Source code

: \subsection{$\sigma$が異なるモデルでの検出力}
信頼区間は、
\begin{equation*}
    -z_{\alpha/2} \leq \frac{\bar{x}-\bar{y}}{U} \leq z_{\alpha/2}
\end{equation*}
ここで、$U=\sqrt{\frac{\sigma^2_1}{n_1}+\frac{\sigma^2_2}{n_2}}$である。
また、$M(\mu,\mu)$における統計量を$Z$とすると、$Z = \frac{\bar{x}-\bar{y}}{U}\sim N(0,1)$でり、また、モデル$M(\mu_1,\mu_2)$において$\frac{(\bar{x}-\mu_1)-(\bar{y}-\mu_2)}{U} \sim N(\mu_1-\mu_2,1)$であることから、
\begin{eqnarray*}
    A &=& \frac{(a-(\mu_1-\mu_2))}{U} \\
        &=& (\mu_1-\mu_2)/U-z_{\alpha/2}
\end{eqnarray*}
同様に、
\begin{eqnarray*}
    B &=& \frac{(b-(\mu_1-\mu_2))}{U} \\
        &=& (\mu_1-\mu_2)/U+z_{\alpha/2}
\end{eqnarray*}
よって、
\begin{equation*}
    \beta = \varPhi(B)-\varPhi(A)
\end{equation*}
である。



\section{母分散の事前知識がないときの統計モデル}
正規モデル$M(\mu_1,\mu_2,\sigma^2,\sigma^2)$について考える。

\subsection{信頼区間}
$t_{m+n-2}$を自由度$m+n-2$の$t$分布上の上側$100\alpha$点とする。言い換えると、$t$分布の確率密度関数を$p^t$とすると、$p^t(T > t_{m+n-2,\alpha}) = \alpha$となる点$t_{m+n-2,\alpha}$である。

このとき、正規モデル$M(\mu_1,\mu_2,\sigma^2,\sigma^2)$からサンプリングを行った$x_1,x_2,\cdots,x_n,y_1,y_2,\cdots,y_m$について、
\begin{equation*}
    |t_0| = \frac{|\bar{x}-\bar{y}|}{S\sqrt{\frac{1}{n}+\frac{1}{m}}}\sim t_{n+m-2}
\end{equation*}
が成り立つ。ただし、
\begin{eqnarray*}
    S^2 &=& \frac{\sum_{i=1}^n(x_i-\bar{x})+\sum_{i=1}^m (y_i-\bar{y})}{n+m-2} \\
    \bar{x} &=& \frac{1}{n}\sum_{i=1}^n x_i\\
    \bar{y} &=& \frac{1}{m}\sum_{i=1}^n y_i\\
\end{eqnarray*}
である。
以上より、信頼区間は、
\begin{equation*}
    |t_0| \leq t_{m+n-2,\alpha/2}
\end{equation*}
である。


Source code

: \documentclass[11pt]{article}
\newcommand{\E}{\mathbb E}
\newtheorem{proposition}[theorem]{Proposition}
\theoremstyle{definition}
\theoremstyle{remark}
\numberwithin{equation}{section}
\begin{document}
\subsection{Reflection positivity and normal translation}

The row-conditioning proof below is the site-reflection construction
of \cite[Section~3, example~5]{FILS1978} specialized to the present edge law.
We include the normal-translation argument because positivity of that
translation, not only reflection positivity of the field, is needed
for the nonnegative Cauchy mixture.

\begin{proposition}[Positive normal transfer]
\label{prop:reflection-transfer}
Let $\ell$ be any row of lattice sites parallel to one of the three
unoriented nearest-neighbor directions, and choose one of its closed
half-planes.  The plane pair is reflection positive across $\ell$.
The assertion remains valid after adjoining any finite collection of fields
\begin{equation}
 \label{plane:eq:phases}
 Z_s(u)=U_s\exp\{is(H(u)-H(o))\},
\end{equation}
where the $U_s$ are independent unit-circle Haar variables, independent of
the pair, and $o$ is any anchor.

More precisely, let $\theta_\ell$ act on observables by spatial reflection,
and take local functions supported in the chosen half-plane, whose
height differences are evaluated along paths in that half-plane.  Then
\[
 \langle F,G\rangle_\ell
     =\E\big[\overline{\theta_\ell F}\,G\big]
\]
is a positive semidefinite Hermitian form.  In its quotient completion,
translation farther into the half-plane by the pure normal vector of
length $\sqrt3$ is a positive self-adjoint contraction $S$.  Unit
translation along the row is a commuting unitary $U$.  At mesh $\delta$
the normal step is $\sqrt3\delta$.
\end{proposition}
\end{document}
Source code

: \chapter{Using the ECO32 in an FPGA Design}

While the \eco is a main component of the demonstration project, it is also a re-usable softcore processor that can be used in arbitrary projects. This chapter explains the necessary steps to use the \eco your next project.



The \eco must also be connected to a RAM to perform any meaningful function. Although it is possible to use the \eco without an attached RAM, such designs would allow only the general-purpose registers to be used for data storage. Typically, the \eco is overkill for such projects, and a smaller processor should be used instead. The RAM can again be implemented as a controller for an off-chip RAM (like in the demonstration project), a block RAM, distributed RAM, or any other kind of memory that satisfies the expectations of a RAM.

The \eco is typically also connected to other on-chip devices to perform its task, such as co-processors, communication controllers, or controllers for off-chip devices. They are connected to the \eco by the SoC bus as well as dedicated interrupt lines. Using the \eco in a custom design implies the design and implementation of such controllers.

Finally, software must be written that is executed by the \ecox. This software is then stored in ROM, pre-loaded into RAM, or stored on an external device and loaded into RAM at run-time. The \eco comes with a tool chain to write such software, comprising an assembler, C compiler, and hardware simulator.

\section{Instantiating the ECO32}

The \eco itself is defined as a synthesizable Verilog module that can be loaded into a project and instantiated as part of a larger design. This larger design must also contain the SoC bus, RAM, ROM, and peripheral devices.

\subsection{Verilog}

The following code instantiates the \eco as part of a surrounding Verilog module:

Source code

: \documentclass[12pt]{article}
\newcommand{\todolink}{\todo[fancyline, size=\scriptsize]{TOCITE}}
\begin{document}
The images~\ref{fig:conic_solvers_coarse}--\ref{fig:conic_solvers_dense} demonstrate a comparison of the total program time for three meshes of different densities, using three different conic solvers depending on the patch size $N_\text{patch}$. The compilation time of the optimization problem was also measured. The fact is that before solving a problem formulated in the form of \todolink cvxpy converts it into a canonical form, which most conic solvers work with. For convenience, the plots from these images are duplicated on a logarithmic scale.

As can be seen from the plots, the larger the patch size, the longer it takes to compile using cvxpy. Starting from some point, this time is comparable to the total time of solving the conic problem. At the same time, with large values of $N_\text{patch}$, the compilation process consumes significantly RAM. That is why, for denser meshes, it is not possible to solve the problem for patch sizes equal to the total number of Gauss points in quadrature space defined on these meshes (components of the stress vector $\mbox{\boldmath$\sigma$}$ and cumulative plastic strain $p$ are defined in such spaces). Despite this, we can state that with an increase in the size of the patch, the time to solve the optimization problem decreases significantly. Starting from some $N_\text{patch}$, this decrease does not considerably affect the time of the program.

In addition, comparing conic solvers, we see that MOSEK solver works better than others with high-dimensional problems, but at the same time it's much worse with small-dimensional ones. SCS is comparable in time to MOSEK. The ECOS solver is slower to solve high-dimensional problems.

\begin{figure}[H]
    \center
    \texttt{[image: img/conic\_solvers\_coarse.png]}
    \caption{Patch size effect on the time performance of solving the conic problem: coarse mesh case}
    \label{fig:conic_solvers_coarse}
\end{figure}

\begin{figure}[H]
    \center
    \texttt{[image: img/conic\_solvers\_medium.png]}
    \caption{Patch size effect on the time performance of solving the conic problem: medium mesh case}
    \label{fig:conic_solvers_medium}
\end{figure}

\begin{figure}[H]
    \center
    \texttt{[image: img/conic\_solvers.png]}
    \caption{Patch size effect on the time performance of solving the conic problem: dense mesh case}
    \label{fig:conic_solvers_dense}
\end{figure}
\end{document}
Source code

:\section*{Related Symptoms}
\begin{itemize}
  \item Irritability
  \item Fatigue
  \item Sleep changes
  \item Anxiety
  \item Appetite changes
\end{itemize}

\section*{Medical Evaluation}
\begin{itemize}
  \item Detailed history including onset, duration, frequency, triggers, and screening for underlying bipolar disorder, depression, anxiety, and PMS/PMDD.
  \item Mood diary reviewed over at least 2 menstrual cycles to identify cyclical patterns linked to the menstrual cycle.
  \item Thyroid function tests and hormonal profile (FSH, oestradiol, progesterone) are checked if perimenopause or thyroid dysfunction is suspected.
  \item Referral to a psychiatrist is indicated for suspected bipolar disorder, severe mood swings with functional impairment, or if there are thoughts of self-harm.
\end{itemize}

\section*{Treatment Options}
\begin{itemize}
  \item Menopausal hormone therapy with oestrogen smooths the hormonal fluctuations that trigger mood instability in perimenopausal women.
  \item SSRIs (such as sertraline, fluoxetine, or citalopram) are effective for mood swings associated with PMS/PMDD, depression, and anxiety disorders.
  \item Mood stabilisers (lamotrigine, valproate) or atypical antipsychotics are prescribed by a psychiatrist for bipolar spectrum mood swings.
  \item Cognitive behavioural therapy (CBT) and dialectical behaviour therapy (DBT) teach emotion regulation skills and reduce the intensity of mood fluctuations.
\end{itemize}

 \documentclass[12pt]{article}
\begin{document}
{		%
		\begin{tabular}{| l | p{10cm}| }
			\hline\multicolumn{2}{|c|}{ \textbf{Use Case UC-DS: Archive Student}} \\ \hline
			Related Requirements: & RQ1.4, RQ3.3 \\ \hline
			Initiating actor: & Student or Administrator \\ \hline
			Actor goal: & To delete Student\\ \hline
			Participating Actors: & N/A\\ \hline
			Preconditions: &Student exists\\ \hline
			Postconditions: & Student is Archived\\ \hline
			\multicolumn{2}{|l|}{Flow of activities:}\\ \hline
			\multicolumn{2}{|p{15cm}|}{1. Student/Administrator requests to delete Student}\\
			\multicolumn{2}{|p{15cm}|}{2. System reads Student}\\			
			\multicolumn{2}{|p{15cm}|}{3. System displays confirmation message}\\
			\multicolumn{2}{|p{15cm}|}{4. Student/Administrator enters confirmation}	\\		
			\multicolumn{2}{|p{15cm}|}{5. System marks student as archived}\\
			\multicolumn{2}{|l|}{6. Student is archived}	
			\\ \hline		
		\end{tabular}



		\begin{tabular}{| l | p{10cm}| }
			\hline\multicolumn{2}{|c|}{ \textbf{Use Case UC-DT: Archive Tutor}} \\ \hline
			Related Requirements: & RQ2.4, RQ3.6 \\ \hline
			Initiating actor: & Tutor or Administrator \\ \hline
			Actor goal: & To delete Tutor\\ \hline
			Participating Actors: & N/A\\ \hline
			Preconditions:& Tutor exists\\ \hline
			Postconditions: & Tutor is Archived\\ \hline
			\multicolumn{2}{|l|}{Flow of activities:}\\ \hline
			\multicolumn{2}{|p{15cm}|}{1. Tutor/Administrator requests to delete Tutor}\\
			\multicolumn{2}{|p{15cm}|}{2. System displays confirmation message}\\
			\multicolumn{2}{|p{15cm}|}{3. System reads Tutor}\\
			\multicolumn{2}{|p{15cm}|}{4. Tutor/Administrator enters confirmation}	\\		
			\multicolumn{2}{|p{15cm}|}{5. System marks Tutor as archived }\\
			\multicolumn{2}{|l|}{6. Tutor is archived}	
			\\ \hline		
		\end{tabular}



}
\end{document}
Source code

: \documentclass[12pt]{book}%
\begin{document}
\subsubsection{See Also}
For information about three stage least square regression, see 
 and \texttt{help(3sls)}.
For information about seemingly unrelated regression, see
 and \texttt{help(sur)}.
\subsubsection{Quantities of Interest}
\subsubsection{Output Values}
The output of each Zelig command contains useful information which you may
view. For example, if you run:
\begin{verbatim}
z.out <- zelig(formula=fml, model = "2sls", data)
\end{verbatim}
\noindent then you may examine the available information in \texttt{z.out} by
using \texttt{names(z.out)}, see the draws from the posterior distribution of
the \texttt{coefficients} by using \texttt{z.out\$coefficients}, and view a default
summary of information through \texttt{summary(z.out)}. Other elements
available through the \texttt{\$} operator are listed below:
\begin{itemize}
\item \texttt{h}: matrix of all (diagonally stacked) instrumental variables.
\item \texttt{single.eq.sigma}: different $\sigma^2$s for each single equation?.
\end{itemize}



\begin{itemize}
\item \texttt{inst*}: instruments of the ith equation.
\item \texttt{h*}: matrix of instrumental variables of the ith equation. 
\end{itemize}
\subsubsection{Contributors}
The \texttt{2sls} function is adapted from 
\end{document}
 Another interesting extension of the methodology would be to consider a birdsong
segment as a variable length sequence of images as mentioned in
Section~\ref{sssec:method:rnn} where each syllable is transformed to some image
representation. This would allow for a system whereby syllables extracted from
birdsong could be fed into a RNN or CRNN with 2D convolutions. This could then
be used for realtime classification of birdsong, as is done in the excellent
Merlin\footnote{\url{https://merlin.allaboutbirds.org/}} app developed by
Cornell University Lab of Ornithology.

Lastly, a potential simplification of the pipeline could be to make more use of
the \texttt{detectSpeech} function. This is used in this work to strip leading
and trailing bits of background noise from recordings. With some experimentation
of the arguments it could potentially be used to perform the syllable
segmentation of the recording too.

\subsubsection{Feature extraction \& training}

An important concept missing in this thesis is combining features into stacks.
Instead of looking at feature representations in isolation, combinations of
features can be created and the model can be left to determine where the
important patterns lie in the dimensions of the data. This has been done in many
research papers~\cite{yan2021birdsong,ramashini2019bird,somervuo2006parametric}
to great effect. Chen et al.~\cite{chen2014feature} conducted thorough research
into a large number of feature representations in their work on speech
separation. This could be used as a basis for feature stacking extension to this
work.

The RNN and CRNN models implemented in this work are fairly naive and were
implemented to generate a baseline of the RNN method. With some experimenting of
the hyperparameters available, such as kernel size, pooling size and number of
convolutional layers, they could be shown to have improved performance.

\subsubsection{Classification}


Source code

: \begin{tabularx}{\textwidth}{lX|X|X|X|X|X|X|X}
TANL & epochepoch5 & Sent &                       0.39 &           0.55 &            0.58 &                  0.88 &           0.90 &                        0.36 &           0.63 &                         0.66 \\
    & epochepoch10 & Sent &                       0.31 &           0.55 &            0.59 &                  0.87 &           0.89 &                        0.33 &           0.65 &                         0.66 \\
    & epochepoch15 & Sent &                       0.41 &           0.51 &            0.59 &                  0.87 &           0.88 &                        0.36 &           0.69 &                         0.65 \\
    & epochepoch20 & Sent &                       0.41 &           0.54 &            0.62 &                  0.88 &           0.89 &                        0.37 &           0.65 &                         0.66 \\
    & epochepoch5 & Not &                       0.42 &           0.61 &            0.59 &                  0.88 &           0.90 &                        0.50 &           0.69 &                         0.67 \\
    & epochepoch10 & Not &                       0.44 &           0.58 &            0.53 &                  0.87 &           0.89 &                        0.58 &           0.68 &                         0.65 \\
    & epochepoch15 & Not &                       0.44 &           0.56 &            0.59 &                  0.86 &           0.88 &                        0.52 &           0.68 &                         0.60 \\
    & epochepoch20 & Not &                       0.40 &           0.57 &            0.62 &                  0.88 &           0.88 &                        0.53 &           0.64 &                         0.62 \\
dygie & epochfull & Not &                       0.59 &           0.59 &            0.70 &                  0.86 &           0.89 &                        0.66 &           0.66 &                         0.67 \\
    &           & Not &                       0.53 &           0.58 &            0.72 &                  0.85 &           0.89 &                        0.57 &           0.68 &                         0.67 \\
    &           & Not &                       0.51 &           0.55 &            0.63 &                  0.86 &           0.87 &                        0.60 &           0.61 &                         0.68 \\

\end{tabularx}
◆ ◆ ◆ ◆ ◆ ◆ ◆
- Action item
Look through the listing, and copy each line in which the string "fluctuations" turns up.

- Solution
  \item Menopausal hormone therapy with oestrogen smooths the hormonal fluctuations that trigger mood instability in perimenopausal women.
  \item Cognitive behavioural therapy (CBT) and dialectical behaviour therapy (DBT) teach emotion regulation skills and reduce the intensity of mood fluctuations.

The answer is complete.